Ce qui est aussi assez chouette au sujet de l’Allemagne, c’est que Lyndsay et moi on compte y faire du couchsurfing. Pour les incultes (ou les lecteurs de la génération précédente, restons corrects) qui ignorent ce qu’est le couchsurfing, j’en appelle à vos souvenirs de cours d’anglais. Mais si vous y avez appris des choses en dehors de « My tailor is rich » (ou « Where is Brian ? » pour les jeunes incultes) : couch, c’est canapé et surfing, eh bien c’est surfer, surprise surprise. Le couchsurfing consiste donc à squatter les canap’ / matelas gonflables / clic-clacs / tapis de gym / paillassons qu’un gusse à l’autre bout de la planète (ou en Allemagne en l’occurrence) aura daigné vous prêter gratos. Un peu de l’autostop version maison quoi. Bien sûûûr on fait attention Maman – même si techniquement on dort chez des inconnus. Pour autant, il ne s’agit pas de se la jouer Antoine de Maximy en mode « J’irai dormir chez vous ». Et on ne sera pas non plus en Colombie, en Afrique du Sud ou au Liban. Pour le moment, on n’a pas encore reçu de réponse positive mais on continue à croiser les doigts – affaire à suivre !

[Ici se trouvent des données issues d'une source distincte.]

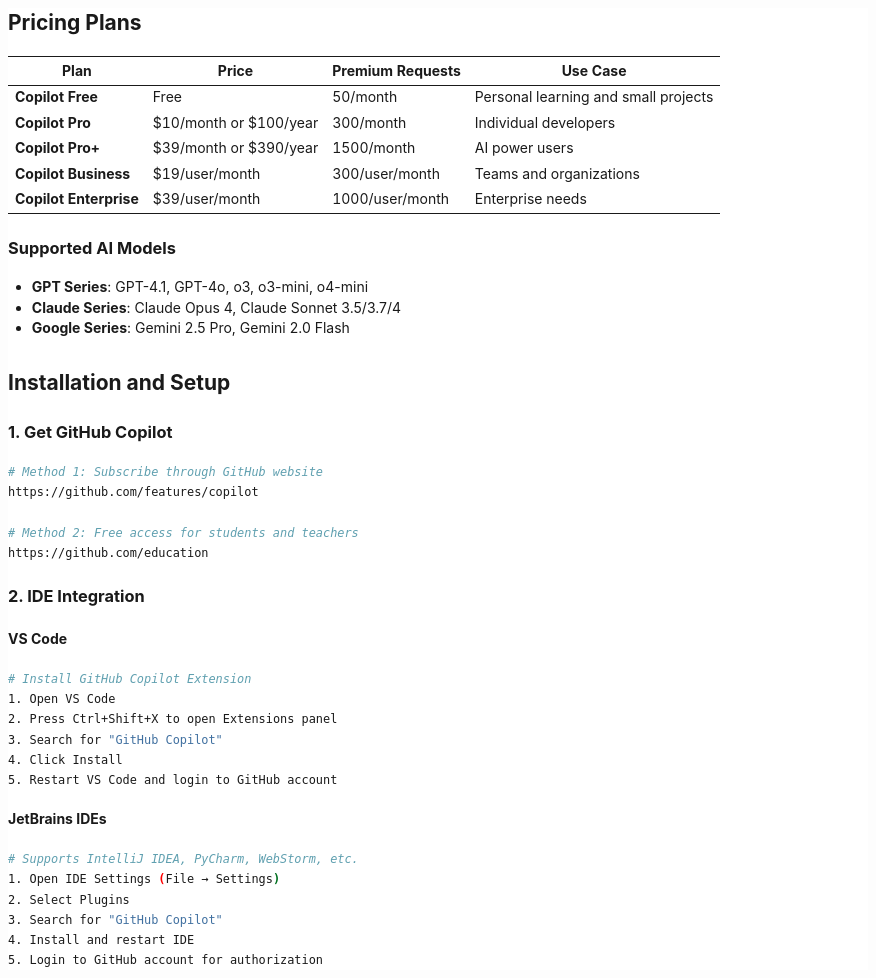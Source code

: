 ## Pricing Plans

| Plan | Price | Premium Requests | Use Case |
|------|-------|------------------|----------|
| **Copilot Free** | Free | 50/month | Personal learning and small projects |
| **Copilot Pro** | $10/month or $100/year | 300/month | Individual developers |
| **Copilot Pro+** | $39/month or $390/year | 1500/month | AI power users |
| **Copilot Business** | $19/user/month | 300/user/month | Teams and organizations |
| **Copilot Enterprise** | $39/user/month | 1000/user/month | Enterprise needs |

### Supported AI Models
- **GPT Series**: GPT-4.1, GPT-4o, o3, o3-mini, o4-mini
- **Claude Series**: Claude Opus 4, Claude Sonnet 3.5/3.7/4
- **Google Series**: Gemini 2.5 Pro, Gemini 2.0 Flash

## Installation and Setup

### 1. Get GitHub Copilot
```bash
# Method 1: Subscribe through GitHub website
https://github.com/features/copilot

# Method 2: Free access for students and teachers
https://github.com/education
```

### 2. IDE Integration

#### VS Code
```bash
# Install GitHub Copilot Extension
1. Open VS Code
2. Press Ctrl+Shift+X to open Extensions panel
3. Search for "GitHub Copilot"
4. Click Install
5. Restart VS Code and login to GitHub account
```

#### JetBrains IDEs
```bash
# Supports IntelliJ IDEA, PyCharm, WebStorm, etc.
1. Open IDE Settings (File → Settings)
2. Select Plugins
3. Search for "GitHub Copilot"
4. Install and restart IDE
5. Login to GitHub account for authorization
```
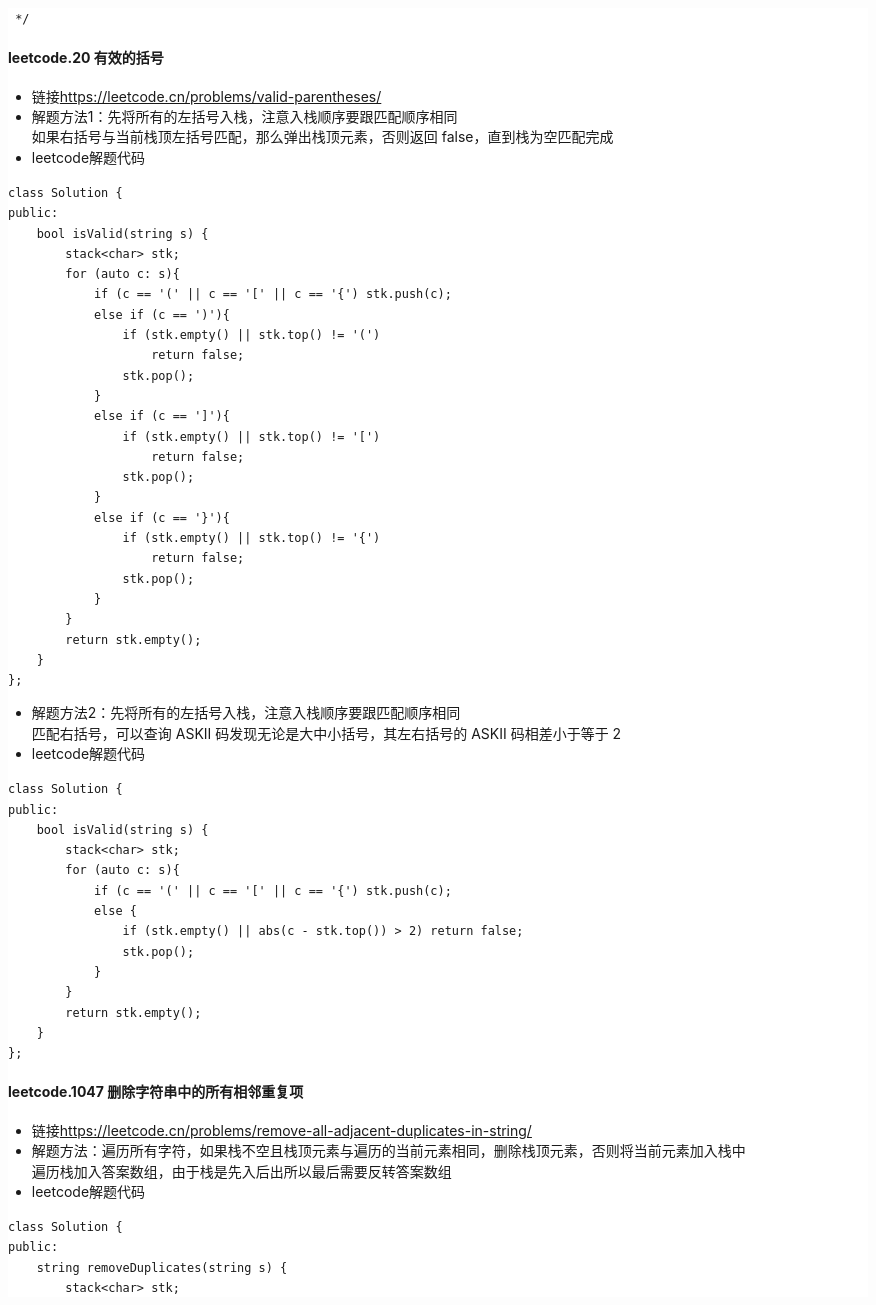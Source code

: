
 ```
 */
```
#### leetcode.20 有效的括号
- 链接<https://leetcode.cn/problems/valid-parentheses/>  
- 解题方法1：先将所有的左括号入栈，注意入栈顺序要跟匹配顺序相同  
  如果右括号与当前栈顶左括号匹配，那么弹出栈顶元素，否则返回 false，直到栈为空匹配完成  
- leetcode解题代码
```
class Solution {
public:
    bool isValid(string s) {
        stack<char> stk;
        for (auto c: s){
            if (c == '(' || c == '[' || c == '{') stk.push(c);
            else if (c == ')'){
                if (stk.empty() || stk.top() != '(')
                    return false;
                stk.pop();
            }
            else if (c == ']'){
                if (stk.empty() || stk.top() != '[')
                    return false;
                stk.pop();
            }
            else if (c == '}'){
                if (stk.empty() || stk.top() != '{')
                    return false;
                stk.pop();
            }
        }
        return stk.empty();
    }
};
```
- 解题方法2：先将所有的左括号入栈，注意入栈顺序要跟匹配顺序相同  
  匹配右括号，可以查询 ASKII 码发现无论是大中小括号，其左右括号的 ASKII 码相差小于等于 2
- leetcode解题代码
```
class Solution {
public:
    bool isValid(string s) {
        stack<char> stk;
        for (auto c: s){
            if (c == '(' || c == '[' || c == '{') stk.push(c);
            else {
                if (stk.empty() || abs(c - stk.top()) > 2) return false;
                stk.pop();
            }
        }
        return stk.empty();
    }
};
```
#### leetcode.1047 删除字符串中的所有相邻重复项
- 链接<https://leetcode.cn/problems/remove-all-adjacent-duplicates-in-string/>  
- 解题方法：遍历所有字符，如果栈不空且栈顶元素与遍历的当前元素相同，删除栈顶元素，否则将当前元素加入栈中  
  遍历栈加入答案数组，由于栈是先入后出所以最后需要反转答案数组
- leetcode解题代码
```
class Solution {
public:
    string removeDuplicates(string s) {
        stack<char> stk;
```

 Dans la série « Alice à la rencontre d’inconnus », je ne m’arrête pas là puisque je viens de trouver une famille d’Edimbourgeois avec qui passer la journée du 25 décembre ! Présenté de la sorte, ça fait complètement pitié – on dirait un remake raté de « Rémi sans famille ». Mais il faut dire ce qui est : je passe effectivement les vacances de Noël en Ecosse. Comme l’université prend soir de ses étudiants – à la petite exception des fois où elle laisse sur le carreau ce qui arrivent pour le semestre et cherchent un logement – elle propose d’en caser certains pour les fêtes. « Allez allez, il est beau mon étudiant étranger ! ». Gentil comme attention quand même. Je n’ai pas eu de nouvelles jusqu’à dernièrement, et je me résignais donc à l’idée de passer Noël à bosser chez Domino’s Pizzas / seule à chanter « All by myself » / avec un tas d’étudiants asiatiques (ils pullulent dans le coin) pour qui la dinde aux marrons et le foie gras ne sont que de très lointains concepts. Mais aujourd’hui : mail de la fac ! Un couple d’elderlies cherche à partager le repas du 25 avec un(e) étudiant(e) étranger(e) en détresse – Bibi donc.

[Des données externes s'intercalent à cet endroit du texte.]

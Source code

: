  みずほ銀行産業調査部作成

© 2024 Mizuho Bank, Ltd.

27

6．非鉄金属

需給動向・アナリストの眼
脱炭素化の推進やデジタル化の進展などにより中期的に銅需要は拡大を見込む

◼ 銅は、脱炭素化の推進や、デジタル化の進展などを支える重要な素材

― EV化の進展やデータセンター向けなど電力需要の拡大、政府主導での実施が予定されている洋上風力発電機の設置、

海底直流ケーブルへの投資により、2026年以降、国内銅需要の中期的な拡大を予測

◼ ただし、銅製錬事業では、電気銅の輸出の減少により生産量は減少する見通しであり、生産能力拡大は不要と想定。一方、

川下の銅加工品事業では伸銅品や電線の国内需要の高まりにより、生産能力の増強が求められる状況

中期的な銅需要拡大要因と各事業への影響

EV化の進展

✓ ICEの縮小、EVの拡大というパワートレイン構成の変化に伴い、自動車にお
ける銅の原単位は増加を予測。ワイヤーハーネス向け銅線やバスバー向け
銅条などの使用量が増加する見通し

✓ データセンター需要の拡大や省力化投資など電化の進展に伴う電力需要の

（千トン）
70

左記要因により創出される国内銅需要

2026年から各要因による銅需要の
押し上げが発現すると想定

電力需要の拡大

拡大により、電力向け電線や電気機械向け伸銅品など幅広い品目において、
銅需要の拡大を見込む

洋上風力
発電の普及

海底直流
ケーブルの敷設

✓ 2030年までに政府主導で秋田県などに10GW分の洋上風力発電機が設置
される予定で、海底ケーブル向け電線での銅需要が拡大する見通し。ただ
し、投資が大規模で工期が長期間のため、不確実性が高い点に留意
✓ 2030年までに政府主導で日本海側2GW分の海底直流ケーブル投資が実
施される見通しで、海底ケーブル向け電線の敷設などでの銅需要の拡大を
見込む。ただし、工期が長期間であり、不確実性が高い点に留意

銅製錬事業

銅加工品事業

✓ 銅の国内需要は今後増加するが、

 La nana de la fac qui m’a contactée m’a d’abord dit que le couple n’utilisait pas de mails. Là, je me suis rappelé que « elderlies » voulait dire personnes âgées et pas juste retraités. Quand je lui ai dit que je n’étais pas encore très à l’aise au téléphone mais qu’un coup de fil ferait quand même l’affaire, elle a ajouté qu’ils m’enverront sûrement « une lettre de toute façon ». OK. Je vais donc manger avec des tricentenaires écossais ! (J’ai conscience de passer pour une sale ingrate. En vrai, je suis super contente. Tant qu’ils me tiennent loin de leurs dentiers, tout ira bien.)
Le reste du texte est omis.